The Student Newspaper of Mississippi State University

The Reflector

    Students take part in national protest

    Mississippi State was one of more than 110 campuses whose students participated in the Students for Concealed Carry on Campus Empty Holster Protest last week. Senior horticulture major Mark Cooper said more than a dozen Mississippi State students participated in the silent protest.
    Along with Cooper, senior history and geosciences major Calvin Lim and junior landscape architecture major Allen Dollar run the SCCC chapter at MSU.
    For the nationwide protest, students walked around their respective campuses with empty gun holsters.
    “Basically, our main stance is that we want concealed carry legalized on campus [for permit holders only],” Cooper said.

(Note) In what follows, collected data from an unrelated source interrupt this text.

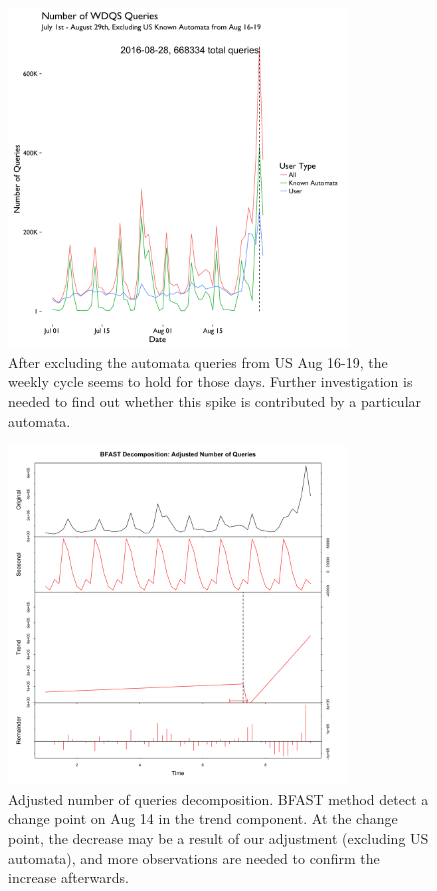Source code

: \documentclass[12pt,]{article}
\begin{document}
\begin{figure}[H]
\centering
\includegraphics[width=9cm,height=9cm,keepaspectratio]{figures/all_query_ecl_us_spider0816_ts.png}
\caption{After excluding the automata queries from US Aug 16-19, the
weekly cycle seems to hold for those days. Further investigation is
needed to find out whether this spike is contributed by a particular
automata.\label{eclus}}
\end{figure}

\begin{figure}[H]
\centering
\includegraphics[width=9cm,height=9cm,keepaspectratio]{figures/adjust_query_decompose.png}
\caption{Adjusted number of queries decomposition. BFAST method detect a
change point on Aug 14 in the trend component. At the change point, the
decrease may be a result of our adjustment (excluding US automata), and
more observations are needed to confirm the increase afterwards.}
\end{figure}
\end{document}
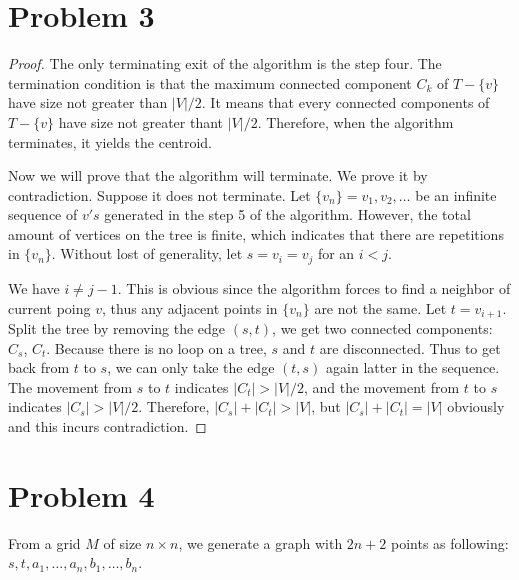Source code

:\documentclass{report}
\begin{document}
    \section*{Problem 3}
    \begin{proof}
    The only terminating exit of the algorithm is the step four. The termination condition
    is that the maximum connected component $C_k$ of $T - \{v\}$ have size not greater 
    than $|V| / 2$. It means that every connected components of $T - \{v\}$ have size 
    not greater thant $|V| / 2$. Therefore, when the algorithm terminates, it yields the 
    centroid.

    Now we will prove that the algorithm will terminate. We prove it by contradiction. 
    Suppose it does not terminate. Let $\{v_n\} = v_1, v_2, \ldots$ be an infinite 
    sequence of $v's$ generated in the step 5 of the algorithm. However, the total 
    amount of vertices on the tree is finite, which indicates that there are repetitions
    in $\{v_n\}$. Without lost of generality, let $s = v_i = v_j$ for an $i < j$. 

    We have $i \neq j - 1$. This is obvious since the algorithm forces to find a neighbor 
    of current poing $v$, thus any adjacent points in $\{v_n\}$ are not the same. Let
    $t = v_{i+1}$. Split the tree by removing the edge $(s, t)$, we get two connected components:
    $C_s$, $C_t$. Because there is no loop on a tree, $s$ and $t$ are disconnected. Thus to 
    get back from $t$ to $s$, we can only take the edge $(t, s)$ again latter in the sequence.
    The movement from $s$ to $t$ indicates $|C_t| > |V| / 2$, and the 
    movement from $t$ to $s$ indicates $|C_s| > |V| / 2$. Therefore, $|C_s| + |C_t| > |V|$,
    but $|C_s| + |C_t| = |V|$ obviously and this incurs contradiction.
    \end{proof}

    \section*{Problem 4}
    From a grid $M$ of size $n \times n$, we generate a graph with $2n+2$ points as 
    following: $s, t, a_1, \ldots, a_n, b_1, \ldots, b_n$.
\end{document}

    Lim said that the group wants students, faculty and guests to be able to have firearms stored in their vehicles while on campus because a vehicle is an extension of a person’s home.

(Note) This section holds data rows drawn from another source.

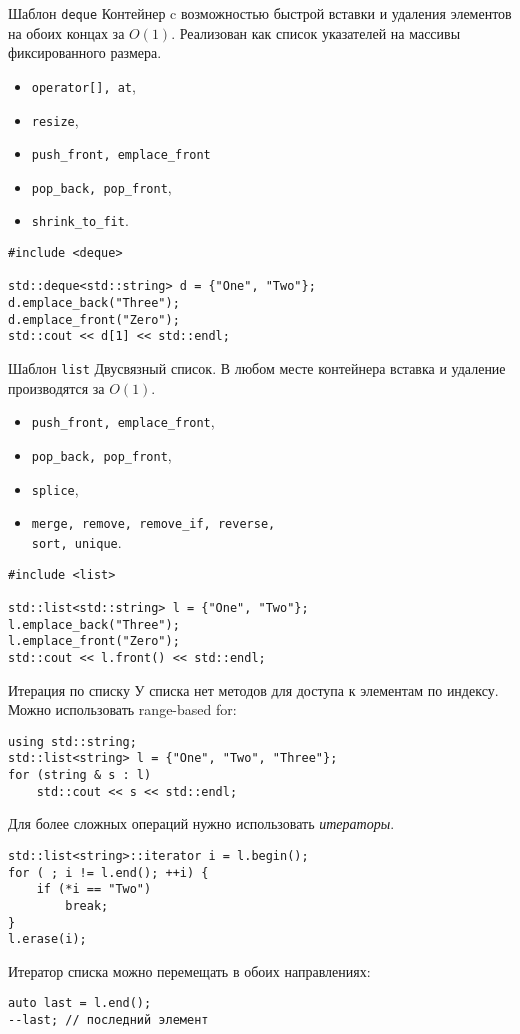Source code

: \documentclass[aspectration=1610,t]{beamer}
\begin{document}
\begin{frame}[fragile]{Шаблон {\tt deque}}
Контейнер c возможностью быстрой вставки и удаления элементов на
обоих концах за $O(1)$. Реализован как список указателей на массивы
фиксированного размера.
\begin{itemize}
    \item {\tt operator[], at},
    \item {\tt resize},
    \item {\tt push\_front, emplace\_front}
    \item \texttt{pop\_back, pop\_front},
    \item \texttt{shrink\_to\_fit}.
\end{itemize}
\begin{lstlisting}
#include <deque>

std::deque<std::string> d = {"One", "Two"};
d.emplace_back("Three");
d.emplace_front("Zero");
std::cout << d[1] << std::endl;
\end{lstlisting}

\end{frame}

\begin{frame}[fragile]{Шаблон {\tt list}}
Двусвязный список. В любом месте контейнера 
вставка и удаление производятся за $O(1)$.
\begin{itemize}
    \item {\tt push\_front, emplace\_front},
    \item \texttt{pop\_back, pop\_front},
    \item \texttt{splice},
    \item {\tt merge, remove, remove\_if, reverse, \\sort, unique}.
\end{itemize}
\begin{lstlisting}
#include <list>

std::list<std::string> l = {"One", "Two"};
l.emplace_back("Three");
l.emplace_front("Zero");
std::cout << l.front() << std::endl;
\end{lstlisting}
\end{frame}

\begin{frame}[fragile]{Итерация по списку}
У списка нет методов для доступа к элементам по индексу.\\
Можно использовать range-based for:
\begin{lstlisting}
using std::string;
std::list<string> l = {"One", "Two", "Three"};
for (string & s : l)
    std::cout << s << std::endl;
\end{lstlisting}
Для более сложных операций нужно использовать \emph{итераторы}.
\begin{lstlisting}
std::list<string>::iterator i = l.begin();
for ( ; i != l.end(); ++i) {
    if (*i == "Two")
        break;
}
l.erase(i);
\end{lstlisting}

Итератор списка можно перемещать в обоих направлениях:
\begin{lstlisting}    
auto last = l.end();
--last; // последний элемент
\end{lstlisting}
\end{frame}
\end{document}
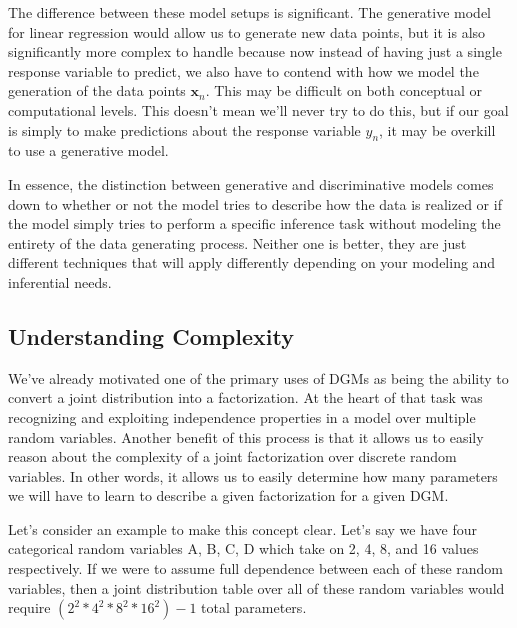 The difference between these model setups is significant. The generative model for linear regression would allow us to generate new data points, but it is also significantly more complex to handle because now instead of having just a single response variable to predict, we also have to contend with how we model the generation of the data points $\textbf{x}_n$. This may be difficult on both conceptual or computational levels. This doesn't mean we'll never try to do this, but if our goal is simply to make predictions about the response variable $y_n$, it may be overkill to use a generative model.

In essence, the distinction between generative and discriminative models comes down to whether or not the model tries to describe how the data is realized or if the model simply tries to perform a specific inference task without modeling the entirety of the data generating process. Neither one is better, they are just different techniques that will apply differently depending on your modeling and inferential needs.

\subsection{Understanding Complexity}
We've already motivated one of the primary uses of DGMs as being the ability to convert a joint distribution into a factorization. At the heart of that task was recognizing and exploiting independence properties in a model over multiple random variables. Another benefit of this process is that it allows us to easily reason about the complexity of a joint factorization over discrete random variables. In other words, it allows us to easily determine how many parameters we will have to learn to describe a given factorization for a given DGM.

Let's consider an example to make this concept clear. Let's say we have four categorical random variables A, B, C, D which take on 2, 4, 8, and 16 values respectively. If we were to assume full dependence between each of these random variables, then a joint distribution table over all of these random variables would require $(2^2 * 4^2 * 8^2 * 16^2) - 1$ total parameters.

    “Our primary goal is two-fold. One: [to make] concealed carry on campus [legal], and two: for students to have firearms in vehicles, too,” Lim said. “We believe it’s their right.”

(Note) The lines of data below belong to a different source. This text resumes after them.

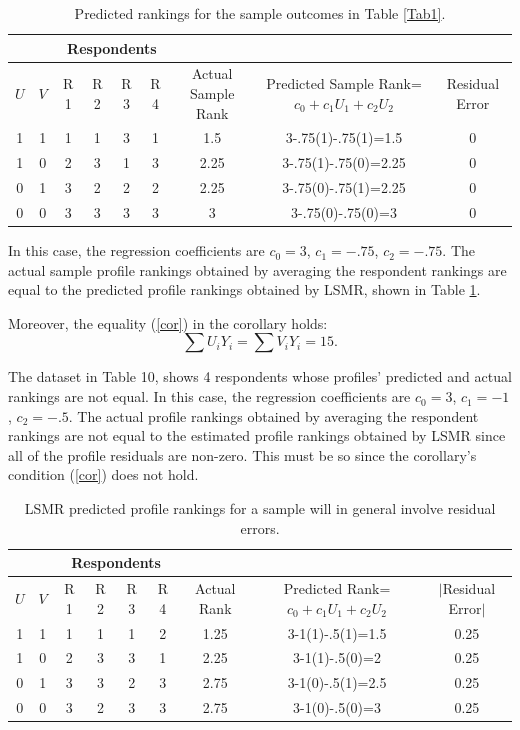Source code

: \documentclass[a4paper, 12pt]{article}
\begin{document}
\begin{table}[!htpb]
\centering
\scriptsize
\begin{tabular}{cc|cccc|c|c|c}
\multicolumn{2}{c}{} &\multicolumn{4}{c}{Respondents}\\\hline
 $U$ & $V$ & R 1&  R 2& R 3& R 4 &Actual Sample Rank&Predicted Sample Rank=$c_0+c_1U_1+c_2U_2$ & Residual Error\\  \hline
1 &1&1&1&3&1&1.5&3-.75(1)-.75(1)=1.5&0\\
1 &0&2&3&1&3&2.25&3-.75(1)-.75(0)=2.25&0 \\
0 &1&3&2&2&2&2.25 &3-.75(0)-.75(1)=2.25&0 \\
0 &0&3&3&3&3& 3 &3-.75(0)-.75(0)=3&0\\\hline
\end{tabular}
\caption{{\small Predicted rankings for the sample outcomes in Table \ref{Tab1}.}}
\label{Tab9}
\end{table}

{\flushleft In} this case, the regression coefficients are
$c_0=3$, $c_1=-.75$, $c_2=-.75$.  The actual sample profile rankings obtained by averaging the respondent rankings are equal to the predicted profile rankings obtained by LSMR, shown in Table \ref{Tab9}.

{\flushleft Moreover}, the equality (\ref{cor}) in the corollary holds: 
$$\sum U_iY_i=\sum V_iY_i = 15.$$

The dataset in Table 10, shows 4 respondents whose profiles' predicted and actual rankings are not equal.  In this case, the regression coefficients are
$c_0=3$, $c_1=-1$, $c_2=-.5$. The actual profile rankings obtained by averaging the respondent rankings are not equal to the estimated profile rankings obtained by LSMR since all of the profile residuals are non-zero. This must be so since the corollary's condition (\ref{cor}) does not hold.
\begin{table}[!htpb]
\centering
\scriptsize
\begin{tabular}{cc|cccc|c|c|c}
\multicolumn{2}{c}{} &\multicolumn{4}{c}{Respondents}\\\hline
 $U$ & $V$ & R 1&  R 2& R 3& R 4 &Actual Rank&Predicted Rank=$c_0+c_1U_1+c_2U_2$ & $|$Residual Error$|$\\  \hline

1 &1&1&1&1&2&1.25&3-1(1)-.5(1)=1.5&0.25\\
1 &0&2&3&3&1&2.25&3-1(1)-.5(0)=2&0.25\\
0 &1&3&3&2&3&2.75 &3-1(0)-.5(1)=2.5&0.25 \\
0 &0&3&2&3&3&2.75 &3-1(0)-.5(0)=3&0.25 \\\hline
\end{tabular}
\caption{{\small LSMR predicted profile rankings for a sample will in general involve residual errors. }}
\label{Tab10}
\end{table}
\end{document}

    State law does not allow students to possess any open or concealed firearms on educational properties, and university policy does not allow anyone to have firearms in their vehicle while on campus.
    Cooper said he and two other group members visited dean of students Mike White and associate dean of students Thomas Bourgeois and the MSU Police Department to inform them about the protest.
    While they did ask for permission to stage the protest, Cooper said they alerted the deans and the police in case the empty gun holsters startled students or others on campus.
    “We informed them [about our participation] so that there would be no overreaction from anyone,” he said. While individual can obtain conceal carry permits, Cooper said Mississippi state law does not allow concealed carry on campus, even if an individual has a concealed carry permit.
    Additional places that do not allow firearms include bars and courthouses, as well as primary and secondary education centers, he said.
    Lim said these safety zones with firearm bans cannot be completely protected by law enforcement officers at all times. The Virginia Tech University shooting showed that law enforcement officers cannot be on the exact spot at all times, he said.
    Cooper said he does not think the VT shooting could have been totally avoided, even if students had been allowed to carry concealed weapons.
    “If someone in a building had been armed, it could have saved a few lives,” he said.
    While firearms are banned from safety zones, Lim said since criminals do not play by the rules, safety zones could be an open area for them.
    The SCCC Web site released the following statement about the protest: “The symbolic point of the Empty Holster Protest is to represent that students, faculty, and guests on college campuses are left defenseless (with nothing but empty holsters) by state laws and school policies that refuse to afford concealed handgun license holders the same rights on college campuses that they are afforded virtually everywhere else.”
    According to the Web site, the protest would hopefully promote conversation among the protestors and others on campus.
    Throughout the week, a few people noticed Cooper’s empty holster, he said.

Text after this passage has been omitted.